Crédit photo Éric Béal

Outil industriel moderne, gestion RH de terrain, formation permanente… le patron de cette ETI familiale mondialisée fait confiance au savoir-faire de ses équipes. Mais aussi à leur attachement à l’entreprise. En 2009, il obtenait ainsi un accord de compétitivité avant l’heure.

Des traits de peinture verts, jaunes et rouges sur le sol délimitent les passages sécurisés des zones dangereuses. Dans le grand hall de fabrication de Poclain Hydraulics, à Verberie (Oise), les ouvriers s’affairent autour des machines-outils. Ici, l’organisation est celle d’une usine de classe mondiale. Propriété d’une entreprise de taille intermédiaire, spécialisée dans les composants et transmissions hydrostatiques qui équipent pelles mécaniques, engins de BTP, machines agricoles, chariots élévateurs, balayeuses, camions, véhicules utilitaires et, depuis peu, voitures lambda. « Nos dispositifs permettent aux voitures de bénéficier de quatre roues motrices sans supporter la traînée et le poids des transmissions mécaniques », explique Antoine Riesser, le responsable de la production de l’usine.

Le site français du groupe Poclain ne peut néanmoins cacher les vestiges d’une histoire étroitement liée à la famille Bataille. L’entreprise fut créée en 1926 par Georges Bataille, le grand-père de Laurent et de son frère Guillaume, respectivement P-DG et directeur général. Vendue au groupe américain Case dans les années 1970, la marque Poclain disparaît dans les méandres des fusions-acquisitions. Mais la filiale Poclain Hydraulics est rachetée en 1985 par ses fondateurs. L’an dernier, Laurent Bataille a aussi récupéré le nom de Poclain. Une façon de recréer le lien entre l’aventure industrielle des moteurs hydrauliques d’aujourd’hui et celle du matériel agricole et des pelles mécaniques d’hier. Les différentes générations de Bataille détiennent 75 % du capital du groupe, à côté du fonds d’investissement des salariés (5 %) et de banquiers partenaires.

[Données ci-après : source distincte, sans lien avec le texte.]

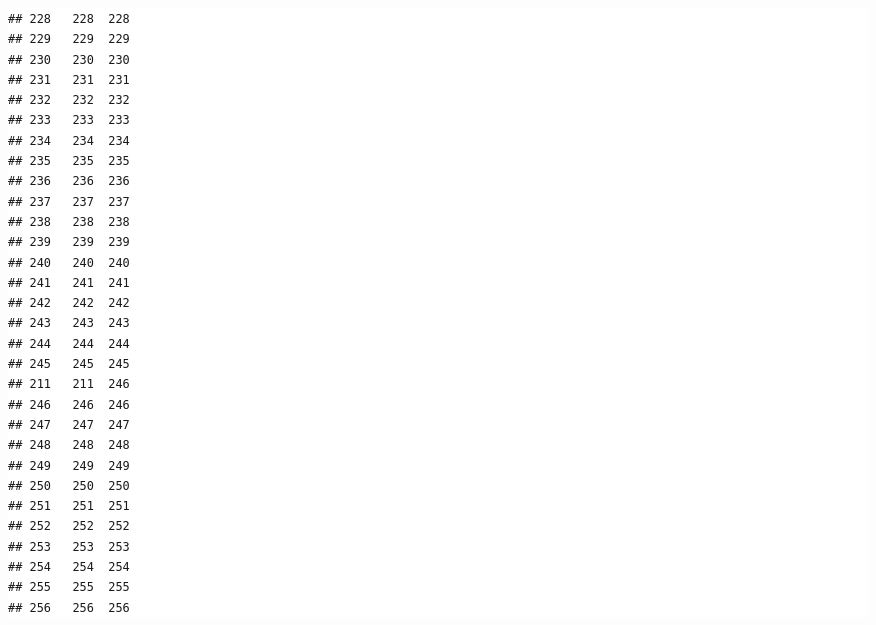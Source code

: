     ## 228   228  228
    ## 229   229  229
    ## 230   230  230
    ## 231   231  231
    ## 232   232  232
    ## 233   233  233
    ## 234   234  234
    ## 235   235  235
    ## 236   236  236
    ## 237   237  237
    ## 238   238  238
    ## 239   239  239
    ## 240   240  240
    ## 241   241  241
    ## 242   242  242
    ## 243   243  243
    ## 244   244  244
    ## 245   245  245
    ## 211   211  246
    ## 246   246  246
    ## 247   247  247
    ## 248   248  248
    ## 249   249  249
    ## 250   250  250
    ## 251   251  251
    ## 252   252  252
    ## 253   253  253
    ## 254   254  254
    ## 255   255  255
    ## 256   256  256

Ouverte en 1968, l’usine de Verberie côtoie un ancien bâtiment industriel qui abrite le restaurant d’entreprise et un amphithéâtre. Non loin se dressent les locaux défraîchis de l’ancien siège social, récemment déplacé à proximité. Services marketing, R & D et logistique sont installés dans d’autres bâtiments. Quelque 500 personnes travaillent sur le site picard. Pour un effectif mondial de 2 200 personnes réparties dans 11 usines et une dizaine d’agences commerciales dans le monde. Aujourd’hui, le groupe Poclain allie une gestion un brin paternaliste influencée par les valeurs chrétiennes de son patron, une internationalisation à marche forcée et une innovation technique continuelle.

Se serrer les coudes pour produire en France

Dès sa prise de fonction, en 2002, Laurent Bataille promet de toujours garder une partie de la production en France, auprès des services de R & D. « Une partie plus importante de la production aurait pu être transférée dans des pays à moindre coût. Mais ce n’est pas dans notre mentalité de suivre une logique de cost cuting. Notre compétitivité est assise sur nos investissements de long terme dans le savoir-faire de nos équipes et le système de management qui permet de travailler de façon agile, pour répondre aux exigences des clients », explique Alain Everbecq, le DRH du groupe. Youri Gay, le délégué CFTC, confirme cet engagement à produire made in France sur le long terme. En s’en donnant les moyens. « La situation a bien évolué entre l’usine vieillissante que j’ai découverte il y a 27 ans et l’établissement moderne dont nous bénéficions aujourd’hui. »

Mais cet ancrage dans l’Hexagone a un prix. Lorsque les commandes se sont effondrées, en 2009, Laurent Bataille a rencontré ses représentants du personnel et leur a tenu « un discours de vérité ». Le chiffre d’affaires avait chuté de 25 %. Afin d’éviter un plan social, synonyme de départ pour 120 personnes et de perte de savoir-faire pour l’entreprise, il fallait baisser tous les salaires. Un P-DG moins proche de ses troupes aurait suscité l’ire des syndicats et la contestation. Pas lui. À force d’explications, le patron de Poclain obtient leur accord pour une baisse de 20 % du temps de travail et de 7 à 10 % des salaires. 92 % des salariés consultés en référendum ont accepté. Les plus anciens ont négocié leur départ. Seule une minorité a contesté en justice.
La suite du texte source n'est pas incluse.